The title, which rocked straight to into the UK Official Top 50 number one spot in its first week on sale, was dubbed a "compendium of vignettes from a rock’n’roll life lived with brio" by the Observer's Kitty Empire.
Empire added: "Grohl is a lively and thoughtful writer, deeper than his great bloke reputation, what rankles are the weird editorial decisions: the repetitions, and the changes to a weird font when he wants to emphasise a point."
In the Irish Times, Tony Clayon-Lea said: "It’s all quite veiled and anodyne, but if you’re a fan just strap yourself in for smooth, well-told tales by a man for whom 'dumb luck seems to be my specialty'."
The Foo Fighters frontman also picked up reviews for his one-off UK theatre show, a "deep dive into what [The Storyteller] contains, with musical interludes that inevitably erupted into audience singalongs", said Lisa Verrico at the Times. Verrico gave the show four stars, writing that the memoir "turns out to be rich in personal details, but short on rock’n’roll revelations". The Guardian's Ian Gittins also gave the show four stars.
Over in the Sunday Times, Tim Chester interviewed the musician, writing: "His refusal to take himself and life too seriously has served him well. But nothing keeps him as grounded as much as family. For every wild story in the book — throwing beer glasses at fascists in Amsterdam or smuggling hash in the bassist’s dreadlocks in the band Scream — there’s another about shopping for Barbie dolls with his daughters. He somehow keeps the twin worlds of rock and domesticity in harmony."
The book is also a number one New York Times bestseller this week and a One to Watch for The Bookseller's Caroline Sanderson.
In fiction, Elizabeth Strout's Oh William! (Viking) was Alice O'Keeffe's Book of the Month in The Bookseller. O'Keeffe wrote: "Strout writes sparely, with such delicate precision, about this decades-long partnership, showing how we are all, ultimately, a mystery to each other. Profound and deeply moving, I loved it."

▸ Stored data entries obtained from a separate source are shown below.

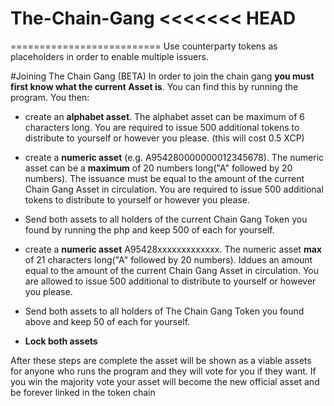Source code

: # The-Chain-Gang <<<<<<< HEAD
==========================
Use counterparty tokens as placeholders in order to enable multiple issuers.


#Joining The Chain Gang (BETA)
 In order to join the chain gang **you must first know what the current Asset is**. You can find this by running the program. You then: 

* create an **alphabet asset**. The alphabet asset can be maximum of 6 characters long. You are required to issue 500 additional tokens to distribute to yourself or however you please. (this will cost 0.5 XCP)


* create a **numeric asset** (e.g. A954280000000012345678). The numeric asset can be a **maximum** of 20 numbers long("A" followed by 20 numbers). The issuance must be equal to the amount of the current Chain Gang Asset in circulation. You are required to issue 500 additional tokens to distribute to yourself or however you please.

* Send both assets to all holders of the current Chain Gang Token  you found by running the php and keep 500 of each for yourself.

* create a **numeric asset** A95428xxxxxxxxxxxxx. The numeric asset **max** of 21 characters long("A" followed by 20 numbers). 
Iddues an amount equal to the amount of the current Chain Gang Asset in circulation. You are allowed to issue 500 additional to distribute to yourself or however you please.

* Send both assets to all holders of The Chain Gang Token you found above and keep 50 of each for yourself.


* **Lock both assets**

After these steps are complete the asset will be shown as a viable assets for anyone who runs the program and they will vote for you if they want. If you win the majority vote your asset will become the new official asset and be forever linked in the token chain

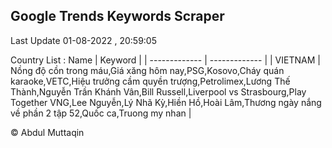 

## Google Trends Keywords Scraper 
 
Last Update 01-08-2022 , 20:59:05

Country List :
 Name  | Keyword |
| ------------- | ------------- |
| VIETNAM | Nồng độ cồn trong máu,Giá xăng hôm nay,PSG,Kosovo,Cháy quán karaoke,VETC,Hiệu trưởng cầm quyền trượng,Petrolimex,Lương Thế Thành,Nguyễn Trần Khánh Vân,Bill Russell,Liverpool vs Strasbourg,Play Together VNG,Lee Nguyễn,Lý Nhã Kỳ,Hiền Hồ,Hoài Lâm,Thương ngày nắng về phần 2 tập 52,Quốc ca,Truong my nhan |



© Abdul Muttaqin 
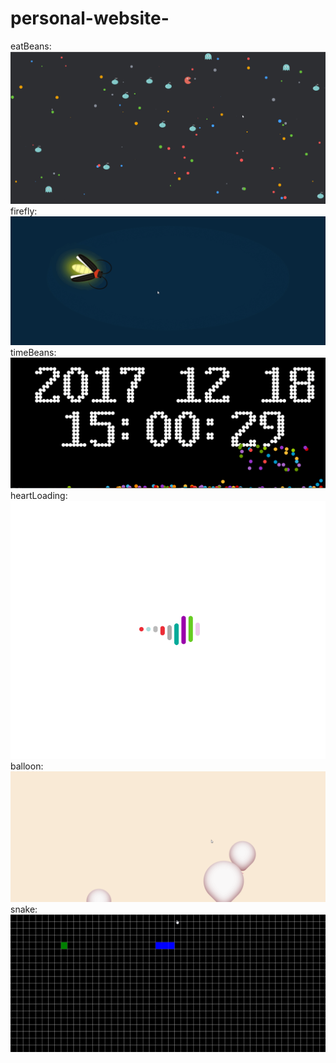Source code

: # personal-website-
eatBeans:
![image](https://github.com/strangerDemon/personal-website-/blob/master/static/images/demosCover/eatBeans.gif)
firefly:
![image](https://github.com/strangerDemon/personal-website-/blob/master/static/images/demosCover/firefly.gif)
timeBeans:
![image](https://github.com/strangerDemon/personal-website-/blob/master/static/images/demosCover/timeBeans.gif)
heartLoading:
![image](https://github.com/strangerDemon/personal-website-/blob/master/static/images/demosCover/heartLoading.gif)
balloon:
![image](https://github.com/strangerDemon/personal-website-/blob/master/static/images/demosCover/balloon.gif)
snake:
![image](https://github.com/strangerDemon/personal-website-/blob/master/static/images/demosCover/snake.gif)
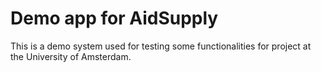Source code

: # Demo app for AidSupply

This is a demo system used for testing some functionalities for project at the University of Amsterdam.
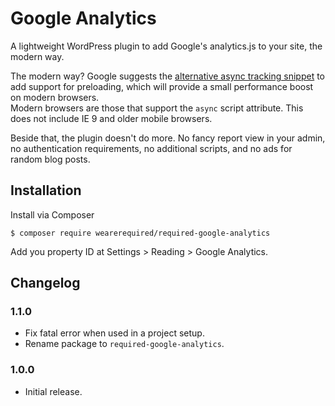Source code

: # Google Analytics

A lightweight WordPress plugin to add Google's analytics.js to your site, the modern way.

The modern way? Google suggests the [alternative async tracking snippet](https://developers.google.com/analytics/devguides/collection/analyticsjs/#alternative_async_tracking_snippet) to add support for preloading, which will provide a small performance boost on modern browsers.  
Modern browsers are those that support the `async` script attribute. This does not include IE 9 and older mobile browsers.

Beside that, the plugin doesn't do more. No fancy report view in your admin, no authentication requirements, no additional scripts, and no ads for random blog posts.

## Installation

Install via Composer

	$ composer require wearerequired/required-google-analytics

Add you property ID at Settings > Reading > Google Analytics.

## Changelog

### 1.1.0

* Fix fatal error when used in a project setup.
* Rename package to `required-google-analytics`.

### 1.0.0

* Initial release.
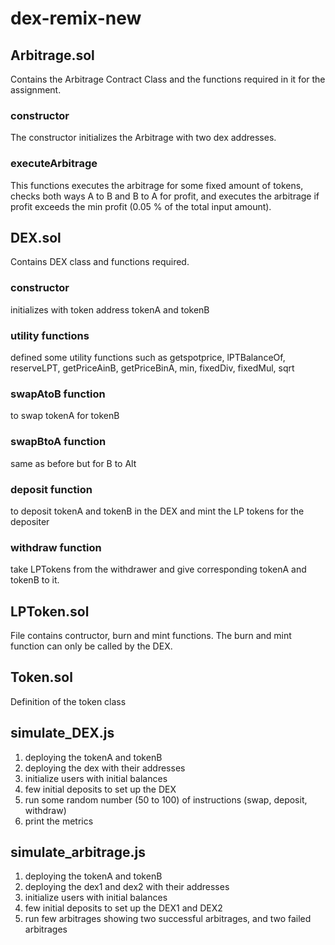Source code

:# dex-remix-new


## Arbitrage.sol

Contains the Arbitrage Contract Class and the functions required in it for the assignment.
### constructor
The constructor initializes the Arbitrage with two dex addresses.

### executeArbitrage
This functions executes the arbitrage for some fixed amount of tokens, checks both ways A to B and B to A for profit, and executes the arbitrage if profit exceeds the min profit (0.05 % of the total input amount).

## DEX.sol

Contains DEX class and functions required.
### constructor
initializes with token address tokenA and tokenB

### utility functions
defined some utility functions such as getspotprice, lPTBalanceOf, reserveLPT, getPriceAinB, getPriceBinA, min, fixedDiv, fixedMul, sqrt

### swapAtoB function
to swap tokenA for tokenB

### swapBtoA function
same as before but for B to Alt

### deposit function
to deposit tokenA and tokenB in the DEX and mint the LP tokens for the depositer

### withdraw function
take LPTokens from the withdrawer and give corresponding tokenA and tokenB to it.

## LPToken.sol
File contains contructor, burn and mint functions.
The burn and mint function can only be called by the DEX.

## Token.sol
Definition of the token class

## simulate_DEX.js
1. deploying the tokenA and tokenB
2. deploying the dex with their addresses
3. initialize users with initial balances
4. few initial deposits to set up the DEX
5. run some random number (50 to 100) of instructions (swap, deposit, withdraw)
6. print the metrics


## simulate_arbitrage.js
1. deploying the tokenA and tokenB
2. deploying the dex1 and dex2 with their addresses
3. initialize users with initial balances
4. few initial deposits to set up the DEX1 and DEX2
5. run few arbitrages showing two successful arbitrages, and two failed arbitrages


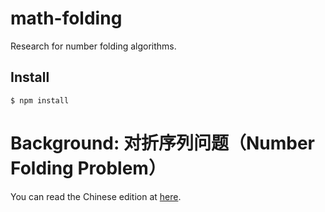# math-folding

Research for number folding algorithms.

## Install

    $ npm install

# Background: 对折序列问题（Number Folding Problem）

You can read the Chinese edition at [here](https://github.com/jungleford/math-folding-react).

In the Sunday Times, Johanna Thomas-Corr called the novel "cathartic", writing: "Oh William! is an intensely truthful book not only about how we experience trauma but the ways we keep on reframing our perceptions of it."
Strout's latest sees the return of eponymous heroine of 2016's My Name is Lucy Barton and 2017's Anything is Possible. Andrew Billen, writing for the Times, said: "Oh William! deliberately reads more like the notes towards a novel than a novel, yet it a very good novel, deft when it needs to be and ambivalent where certainty would be facile. Its celebration of the ungraspable riddles and sudden judgments of real life becomes compulsive. Whoever she is, I cannot get Lucy Barton out of my head."

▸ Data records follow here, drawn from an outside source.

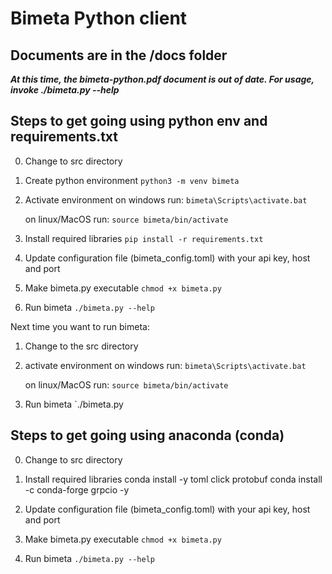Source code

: # Bimeta Python client

## Documents are in the /docs folder

***At this time, the bimeta-python.pdf document is out of date.  For usage, invoke ./bimeta.py --help***

## Steps to get going using python env and requirements.txt

0. Change to src directory
1. Create python environment
    `python3 -m venv bimeta`
2. Activate environment
    on windows run:
        `bimeta\Scripts\activate.bat`

    on linux/MacOS run:
        `source bimeta/bin/activate`
3. Install required libraries
    `pip install -r requirements.txt`
4. Update configuration file (bimeta_config.toml) with your api key, host and port
5. Make bimeta.py executable
    `chmod +x bimeta.py`
6. Run bimeta
    `./bimeta.py --help`

Next time you want to run bimeta:

1. Change to the src directory
2. activate environment
    on windows run:
        `bimeta\Scripts\activate.bat`

    on linux/MacOS run:
        `source bimeta/bin/activate`
3. Run bimeta
    `./bimeta.py

## Steps to get going using anaconda (conda)

0. Change to src directory

1. Install required libraries
    conda install -y toml click protobuf
    conda install -c conda-forge grpcio -y

2. Update configuration file (bimeta_config.toml) with your api key, host and port

3. Make bimeta.py executable
    `chmod +x bimeta.py`

4. Run bimeta
    `./bimeta.py --help`

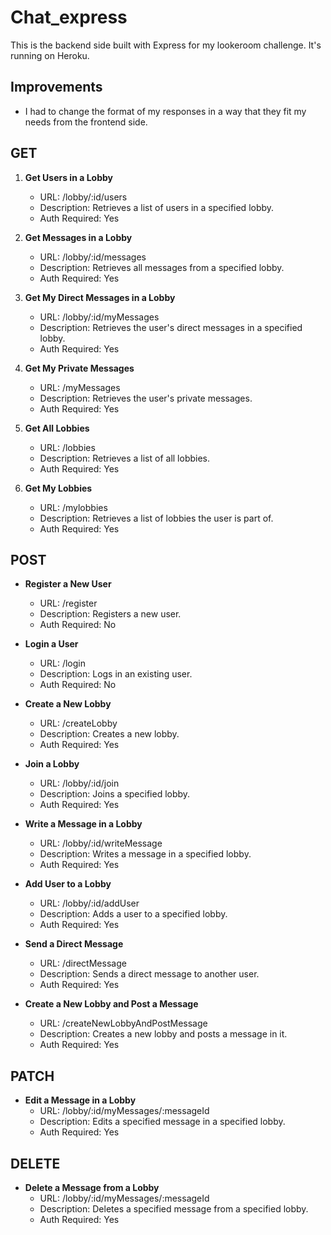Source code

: # Chat_express

This is the backend side built with Express for my lookeroom challenge. It's running on Heroku.

## Improvements

- I had to change the format of my responses in a way that they fit my needs from the frontend side.

## GET

1. **Get Users in a Lobby**
   - URL: /lobby/:id/users
   - Description: Retrieves a list of users in a specified lobby.
   - Auth Required: Yes

2. **Get Messages in a Lobby**
   - URL: /lobby/:id/messages
   - Description: Retrieves all messages from a specified lobby.
   - Auth Required: Yes

3. **Get My Direct Messages in a Lobby**
   - URL: /lobby/:id/myMessages
   - Description: Retrieves the user's direct messages in a specified lobby.
   - Auth Required: Yes

4. **Get My Private Messages**
   - URL: /myMessages
   - Description: Retrieves the user's private messages.
   - Auth Required: Yes

5. **Get All Lobbies**
   - URL: /lobbies
   - Description: Retrieves a list of all lobbies.
   - Auth Required: Yes

6. **Get My Lobbies**
   - URL: /mylobbies
   - Description: Retrieves a list of lobbies the user is part of.
   - Auth Required: Yes

## POST

- **Register a New User**
  - URL: /register
  - Description: Registers a new user.
  - Auth Required: No

- **Login a User**
  - URL: /login
  - Description: Logs in an existing user.
  - Auth Required: No

- **Create a New Lobby**
  - URL: /createLobby
  - Description: Creates a new lobby.
  - Auth Required: Yes

- **Join a Lobby**
  - URL: /lobby/:id/join
  - Description: Joins a specified lobby.
  - Auth Required: Yes

- **Write a Message in a Lobby**
  - URL: /lobby/:id/writeMessage
  - Description: Writes a message in a specified lobby.
  - Auth Required: Yes

- **Add User to a Lobby**
  - URL: /lobby/:id/addUser
  - Description: Adds a user to a specified lobby.
  - Auth Required: Yes

- **Send a Direct Message**
  - URL: /directMessage
  - Description: Sends a direct message to another user.
  - Auth Required: Yes

- **Create a New Lobby and Post a Message**
  - URL: /createNewLobbyAndPostMessage
  - Description: Creates a new lobby and posts a message in it.
  - Auth Required: Yes

## PATCH

- **Edit a Message in a Lobby**
  - URL: /lobby/:id/myMessages/:messageId
  - Description: Edits a specified message in a specified lobby.
  - Auth Required: Yes

## DELETE

- **Delete a Message from a Lobby**
  - URL: /lobby/:id/myMessages/:messageId
  - Description: Deletes a specified message from a specified lobby.
  - Auth Required: Yes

The Financial Times' Mia Levitin added: "With its spotlight on her first marriage, Oh William! allows us to put another piece in the jigsaw with a satisfying click."
Finally, The Telegraph's Rupert Christiansen gave the novel three stars, observing that "Strout doesn’t play post-modernist games with her readers, but she isn’t perfectly straight with us either and the book leaves one with a curiously unsatisfying sense of knowing no more at the end than one did at the beginning. Perhaps that’s the point".